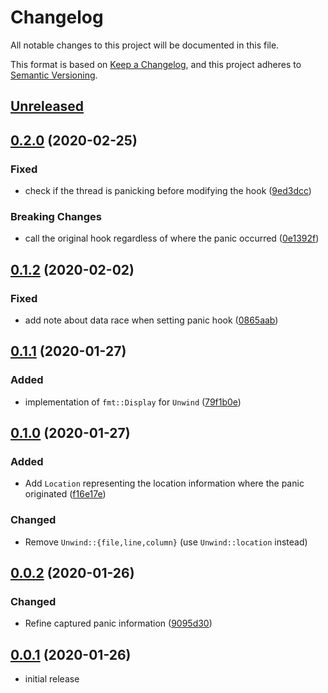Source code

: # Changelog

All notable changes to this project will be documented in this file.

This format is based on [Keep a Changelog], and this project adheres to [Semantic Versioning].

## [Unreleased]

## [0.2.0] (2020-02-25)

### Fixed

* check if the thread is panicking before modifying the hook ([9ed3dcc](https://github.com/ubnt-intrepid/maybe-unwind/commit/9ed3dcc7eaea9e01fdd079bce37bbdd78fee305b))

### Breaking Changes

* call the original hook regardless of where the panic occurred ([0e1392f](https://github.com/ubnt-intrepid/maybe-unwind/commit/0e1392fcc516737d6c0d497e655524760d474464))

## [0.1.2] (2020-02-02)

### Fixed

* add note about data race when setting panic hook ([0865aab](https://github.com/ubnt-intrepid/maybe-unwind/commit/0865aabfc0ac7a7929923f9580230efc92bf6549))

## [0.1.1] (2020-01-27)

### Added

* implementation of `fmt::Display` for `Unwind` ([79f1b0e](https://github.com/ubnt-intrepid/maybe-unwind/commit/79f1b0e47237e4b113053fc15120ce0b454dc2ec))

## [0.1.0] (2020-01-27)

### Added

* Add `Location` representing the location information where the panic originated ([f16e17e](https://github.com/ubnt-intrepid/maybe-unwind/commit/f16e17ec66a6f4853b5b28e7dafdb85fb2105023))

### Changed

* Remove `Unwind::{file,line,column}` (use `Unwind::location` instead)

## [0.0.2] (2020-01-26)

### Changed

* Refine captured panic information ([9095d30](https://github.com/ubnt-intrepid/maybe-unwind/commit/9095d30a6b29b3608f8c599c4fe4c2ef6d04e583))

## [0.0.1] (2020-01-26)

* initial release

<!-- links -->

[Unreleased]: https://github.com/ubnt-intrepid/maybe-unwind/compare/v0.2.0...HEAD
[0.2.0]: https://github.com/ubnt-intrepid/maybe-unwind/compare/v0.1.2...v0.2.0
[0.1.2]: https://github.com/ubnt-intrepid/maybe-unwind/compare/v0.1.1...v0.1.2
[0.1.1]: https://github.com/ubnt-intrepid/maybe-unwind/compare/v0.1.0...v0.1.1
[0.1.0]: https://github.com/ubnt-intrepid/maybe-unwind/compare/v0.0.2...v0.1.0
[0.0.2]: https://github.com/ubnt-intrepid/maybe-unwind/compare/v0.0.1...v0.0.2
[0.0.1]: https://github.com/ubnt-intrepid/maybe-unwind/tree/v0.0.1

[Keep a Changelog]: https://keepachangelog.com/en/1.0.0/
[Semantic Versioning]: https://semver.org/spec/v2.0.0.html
┄┄┄┄┄┄
Check every line of the records, and copy the ones that hold the word "Keep".

§ EXERCISE ANSWER:
This format is based on [Keep a Changelog], and this project adheres to [Semantic Versioning].
[Keep a Changelog]: https://keepachangelog.com/en/1.0.0/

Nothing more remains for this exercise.